Assessments of health-related quality of life showed a large and significant improvement among participants who received and practiced MBCT but not among control participants.
Results—Viral load and CD4+ count
There were no significant changes in viral load during the study. However, researchers found that the CD4+ counts of participants who received MBCT rose—starting at 555 cells/mm3, then increasing to 614 cells/mm3 at week 8 and 681 cells/mm3 at week 20. Although this increase was not statistically significant, it is worth noting that the CD4+ count remained stable in the control group.
Participants did not change ART during the study. Also, there were no significant changes to diet or smoking habits among participants during the study.
The Spanish study found that MBCT significantly reduced symptoms of depression and anxiety. Furthermore, participants had improved health-related quality of life. These effects persisted after the end of MBCT classes. These results are similar to what has been reported from studies of MBCT in HIV-positive and HIV-negative people.
What might have caused the increase in CD4+ cells?
The change in CD4+ cell count among MBCT participants was unexpected.

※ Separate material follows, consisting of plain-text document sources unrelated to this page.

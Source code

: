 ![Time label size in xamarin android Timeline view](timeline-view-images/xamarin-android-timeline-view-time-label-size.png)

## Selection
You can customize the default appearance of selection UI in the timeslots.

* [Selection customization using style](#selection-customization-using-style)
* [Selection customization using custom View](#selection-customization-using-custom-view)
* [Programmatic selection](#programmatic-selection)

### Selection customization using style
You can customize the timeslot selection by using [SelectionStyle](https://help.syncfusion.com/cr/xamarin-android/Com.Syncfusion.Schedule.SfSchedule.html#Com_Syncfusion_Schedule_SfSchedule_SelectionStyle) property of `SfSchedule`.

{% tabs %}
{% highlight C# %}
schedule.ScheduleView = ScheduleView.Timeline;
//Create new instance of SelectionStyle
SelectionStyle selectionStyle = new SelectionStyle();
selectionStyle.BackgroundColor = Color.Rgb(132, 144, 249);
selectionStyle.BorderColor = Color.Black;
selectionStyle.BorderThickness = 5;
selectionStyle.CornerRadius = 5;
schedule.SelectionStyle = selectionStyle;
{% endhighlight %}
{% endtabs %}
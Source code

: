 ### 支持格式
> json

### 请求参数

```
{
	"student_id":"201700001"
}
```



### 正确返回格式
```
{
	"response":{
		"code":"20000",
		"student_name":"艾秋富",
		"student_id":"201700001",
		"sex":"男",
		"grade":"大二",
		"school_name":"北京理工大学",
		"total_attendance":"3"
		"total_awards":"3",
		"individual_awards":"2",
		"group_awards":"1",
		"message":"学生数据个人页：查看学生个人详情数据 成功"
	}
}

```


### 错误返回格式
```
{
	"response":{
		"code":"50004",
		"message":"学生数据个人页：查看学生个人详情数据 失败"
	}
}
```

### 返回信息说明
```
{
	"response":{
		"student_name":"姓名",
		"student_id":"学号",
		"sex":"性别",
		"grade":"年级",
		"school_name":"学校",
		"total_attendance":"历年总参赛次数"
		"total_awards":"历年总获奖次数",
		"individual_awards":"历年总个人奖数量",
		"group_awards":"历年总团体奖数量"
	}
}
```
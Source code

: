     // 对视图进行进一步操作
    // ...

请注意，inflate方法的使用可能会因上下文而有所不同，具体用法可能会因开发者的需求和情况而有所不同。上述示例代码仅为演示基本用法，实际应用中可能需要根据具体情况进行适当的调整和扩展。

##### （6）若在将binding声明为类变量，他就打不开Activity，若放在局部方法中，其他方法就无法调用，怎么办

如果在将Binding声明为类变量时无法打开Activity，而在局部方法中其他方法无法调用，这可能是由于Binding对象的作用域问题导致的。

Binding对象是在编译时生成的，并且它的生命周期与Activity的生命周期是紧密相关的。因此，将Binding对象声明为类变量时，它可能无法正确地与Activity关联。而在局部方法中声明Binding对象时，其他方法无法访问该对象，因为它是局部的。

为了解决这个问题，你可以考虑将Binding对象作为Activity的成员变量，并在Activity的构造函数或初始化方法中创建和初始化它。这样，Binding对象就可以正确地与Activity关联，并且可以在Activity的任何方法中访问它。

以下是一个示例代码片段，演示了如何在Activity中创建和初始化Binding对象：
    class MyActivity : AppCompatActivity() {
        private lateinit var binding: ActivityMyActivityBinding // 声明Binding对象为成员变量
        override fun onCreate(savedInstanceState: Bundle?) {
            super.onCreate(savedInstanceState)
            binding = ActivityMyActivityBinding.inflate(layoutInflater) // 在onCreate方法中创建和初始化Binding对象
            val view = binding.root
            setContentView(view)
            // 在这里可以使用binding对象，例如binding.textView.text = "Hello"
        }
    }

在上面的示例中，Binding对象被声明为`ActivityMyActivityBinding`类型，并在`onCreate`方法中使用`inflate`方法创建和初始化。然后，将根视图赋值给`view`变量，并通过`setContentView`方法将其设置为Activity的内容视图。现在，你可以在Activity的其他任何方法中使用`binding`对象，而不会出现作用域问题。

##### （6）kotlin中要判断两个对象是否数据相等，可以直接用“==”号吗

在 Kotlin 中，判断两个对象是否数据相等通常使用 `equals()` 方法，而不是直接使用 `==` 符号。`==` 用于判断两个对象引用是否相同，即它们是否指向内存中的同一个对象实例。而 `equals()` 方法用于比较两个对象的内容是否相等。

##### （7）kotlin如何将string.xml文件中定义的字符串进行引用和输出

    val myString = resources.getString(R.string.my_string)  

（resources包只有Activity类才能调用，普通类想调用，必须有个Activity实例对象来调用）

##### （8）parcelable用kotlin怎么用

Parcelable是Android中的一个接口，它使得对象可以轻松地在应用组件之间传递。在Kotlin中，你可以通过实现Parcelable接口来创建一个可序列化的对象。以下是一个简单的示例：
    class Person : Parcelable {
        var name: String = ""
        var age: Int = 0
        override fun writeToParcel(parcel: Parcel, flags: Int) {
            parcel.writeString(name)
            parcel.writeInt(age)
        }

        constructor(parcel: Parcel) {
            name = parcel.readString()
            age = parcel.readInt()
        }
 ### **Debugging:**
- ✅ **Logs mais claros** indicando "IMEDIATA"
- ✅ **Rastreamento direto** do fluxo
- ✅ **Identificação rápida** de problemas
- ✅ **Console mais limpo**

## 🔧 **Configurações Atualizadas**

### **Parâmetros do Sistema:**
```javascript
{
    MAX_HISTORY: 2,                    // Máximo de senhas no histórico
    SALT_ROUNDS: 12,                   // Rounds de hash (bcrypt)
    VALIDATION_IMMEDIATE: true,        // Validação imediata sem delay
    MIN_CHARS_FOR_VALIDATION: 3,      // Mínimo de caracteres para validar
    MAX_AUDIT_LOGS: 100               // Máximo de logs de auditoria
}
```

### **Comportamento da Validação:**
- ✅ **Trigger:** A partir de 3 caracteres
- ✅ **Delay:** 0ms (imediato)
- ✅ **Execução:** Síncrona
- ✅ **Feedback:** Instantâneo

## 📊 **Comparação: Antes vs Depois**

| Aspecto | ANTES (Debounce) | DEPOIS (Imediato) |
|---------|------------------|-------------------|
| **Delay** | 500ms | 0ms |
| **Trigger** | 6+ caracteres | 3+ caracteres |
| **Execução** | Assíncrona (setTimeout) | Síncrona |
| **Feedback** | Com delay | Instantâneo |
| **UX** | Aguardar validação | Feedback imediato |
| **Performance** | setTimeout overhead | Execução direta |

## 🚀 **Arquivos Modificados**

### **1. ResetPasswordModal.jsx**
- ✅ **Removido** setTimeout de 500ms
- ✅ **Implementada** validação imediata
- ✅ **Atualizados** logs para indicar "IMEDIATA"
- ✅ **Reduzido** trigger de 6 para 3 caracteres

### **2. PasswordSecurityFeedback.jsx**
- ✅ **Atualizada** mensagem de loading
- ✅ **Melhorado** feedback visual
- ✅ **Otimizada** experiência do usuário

During the study there were no changes in ART or in the proportion of participants whose viral load fell below the 20-copy/ml mark. Such changes, had they occurred, could have had an impact on the CD4+ count.
As a possible explanation for the increase in CD4+ cell counts, the Spanish team points to previous studies in the U.S. that have found that mindfulness exercises are associated with decreased levels of proteins in the blood that are linked to inflammation. Examples of these proteins include the following:
- interleukin-6 (IL-6)
- high-sensitivity C-reactive protein (hsCRP)
The Spanish researchers propose that by improving the emotional health of participants with MBCT, levels of inflammatory substances were likely reduced, which in turn could have helped raise CD4+ cell counts. This idea requires proof from a study specifically designed to assess the impact of MBCT on inflammatory proteins and the immune system.
For the future
The results of the present study are exciting and confirm that training in mindfulness-based exercises and then practising such exercises can be effective at relieving depression and anxiety in some HIV-positive people. Due to the relatively small size of the Spanish trial we cannot be certain that mindfulness-based approaches will work for every HIV-positive person with depression and anxiety. However, such approaches are extremely promising and have much potential for improving quality of life and relieving emotional distress, when done under medical supervision.
A note about mindfulness and HIV
A larger and longer study is needed to explore and extend the intriguing findings on increased CD4+ cell counts that were observed in the present study. Mindfulness-based approaches to health are best used in addition to ART for HIV-positive people.
Connecting the brain and immune system
The brain and immune system are connected both directly and indirectly in people. However, precisely how this connection works or how to successfully manipulate it is not well understood. Through research projects such as the present Spanish study, scientists are making some headway in learning how to harness the brain and help relieve depression and anxiety. Other experiments will be needed to better understand and manipulate the connection between the immune system and the brain in people living with HIV and other chronic conditions.